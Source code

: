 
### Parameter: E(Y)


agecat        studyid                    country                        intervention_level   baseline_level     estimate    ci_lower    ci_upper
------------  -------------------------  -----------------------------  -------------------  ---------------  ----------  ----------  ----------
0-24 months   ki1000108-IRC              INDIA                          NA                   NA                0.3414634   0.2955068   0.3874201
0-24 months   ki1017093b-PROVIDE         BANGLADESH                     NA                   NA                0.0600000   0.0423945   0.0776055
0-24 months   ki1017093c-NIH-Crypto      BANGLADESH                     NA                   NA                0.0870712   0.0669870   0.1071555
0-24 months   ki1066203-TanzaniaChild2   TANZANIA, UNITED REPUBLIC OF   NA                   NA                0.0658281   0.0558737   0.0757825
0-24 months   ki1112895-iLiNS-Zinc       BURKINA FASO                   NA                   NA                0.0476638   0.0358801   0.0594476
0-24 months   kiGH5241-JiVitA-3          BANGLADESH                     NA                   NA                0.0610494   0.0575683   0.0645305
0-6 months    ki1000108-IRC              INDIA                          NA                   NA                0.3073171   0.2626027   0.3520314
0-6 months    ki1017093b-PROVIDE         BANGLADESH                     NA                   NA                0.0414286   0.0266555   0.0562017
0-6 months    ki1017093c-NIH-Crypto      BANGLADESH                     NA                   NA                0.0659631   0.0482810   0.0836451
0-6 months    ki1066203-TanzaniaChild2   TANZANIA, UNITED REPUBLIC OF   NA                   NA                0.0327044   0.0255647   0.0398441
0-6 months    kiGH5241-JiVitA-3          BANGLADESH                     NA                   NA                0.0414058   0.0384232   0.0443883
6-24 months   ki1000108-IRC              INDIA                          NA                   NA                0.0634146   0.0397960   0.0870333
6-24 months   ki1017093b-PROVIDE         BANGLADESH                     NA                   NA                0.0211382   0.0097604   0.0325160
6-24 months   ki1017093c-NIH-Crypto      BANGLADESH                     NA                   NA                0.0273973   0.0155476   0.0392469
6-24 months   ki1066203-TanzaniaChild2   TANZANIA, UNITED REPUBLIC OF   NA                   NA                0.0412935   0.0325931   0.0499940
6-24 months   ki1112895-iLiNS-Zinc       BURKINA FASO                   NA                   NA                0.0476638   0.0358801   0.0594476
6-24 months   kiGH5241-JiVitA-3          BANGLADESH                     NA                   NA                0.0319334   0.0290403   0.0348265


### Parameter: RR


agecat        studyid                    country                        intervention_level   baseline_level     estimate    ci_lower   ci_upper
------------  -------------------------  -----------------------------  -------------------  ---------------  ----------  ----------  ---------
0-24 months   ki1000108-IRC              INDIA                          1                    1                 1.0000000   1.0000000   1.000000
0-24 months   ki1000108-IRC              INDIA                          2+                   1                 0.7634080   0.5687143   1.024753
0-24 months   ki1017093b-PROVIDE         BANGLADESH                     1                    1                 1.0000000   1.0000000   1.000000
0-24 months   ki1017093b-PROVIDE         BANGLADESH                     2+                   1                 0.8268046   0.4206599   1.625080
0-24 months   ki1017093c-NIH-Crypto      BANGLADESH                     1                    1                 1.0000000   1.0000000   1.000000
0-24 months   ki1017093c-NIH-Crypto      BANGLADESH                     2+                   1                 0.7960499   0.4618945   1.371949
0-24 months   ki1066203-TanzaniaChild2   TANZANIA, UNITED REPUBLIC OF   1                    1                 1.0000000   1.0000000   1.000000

▬▬▬▬▬▬▬▬▬▬

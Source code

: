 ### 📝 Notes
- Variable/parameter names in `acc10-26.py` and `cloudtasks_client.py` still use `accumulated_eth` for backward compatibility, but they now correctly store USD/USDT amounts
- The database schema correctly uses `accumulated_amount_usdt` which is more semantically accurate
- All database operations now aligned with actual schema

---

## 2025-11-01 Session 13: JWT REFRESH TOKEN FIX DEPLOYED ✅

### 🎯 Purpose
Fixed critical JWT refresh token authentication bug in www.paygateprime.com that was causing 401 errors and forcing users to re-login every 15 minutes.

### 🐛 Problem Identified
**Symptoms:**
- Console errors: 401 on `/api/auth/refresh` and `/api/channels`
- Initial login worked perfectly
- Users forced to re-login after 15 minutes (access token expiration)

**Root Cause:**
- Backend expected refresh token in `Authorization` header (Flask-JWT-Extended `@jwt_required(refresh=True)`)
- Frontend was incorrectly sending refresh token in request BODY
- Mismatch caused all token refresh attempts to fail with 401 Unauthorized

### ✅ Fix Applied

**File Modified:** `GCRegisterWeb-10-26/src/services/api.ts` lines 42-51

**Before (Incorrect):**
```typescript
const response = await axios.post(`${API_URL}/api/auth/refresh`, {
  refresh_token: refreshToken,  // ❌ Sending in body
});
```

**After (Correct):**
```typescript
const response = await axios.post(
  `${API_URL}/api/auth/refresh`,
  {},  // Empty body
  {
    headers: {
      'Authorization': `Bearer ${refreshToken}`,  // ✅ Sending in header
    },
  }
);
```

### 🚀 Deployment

▬▬▬▬▬▬▬▬▬▬

Report each line of the listing above that uses the word "login".

Fixed critical JWT refresh token authentication bug in www.paygateprime.com that was causing 401 errors and forcing users to re-login every 15 minutes.
- Initial login worked perfectly
- Users forced to re-login after 15 minutes (access token expiration)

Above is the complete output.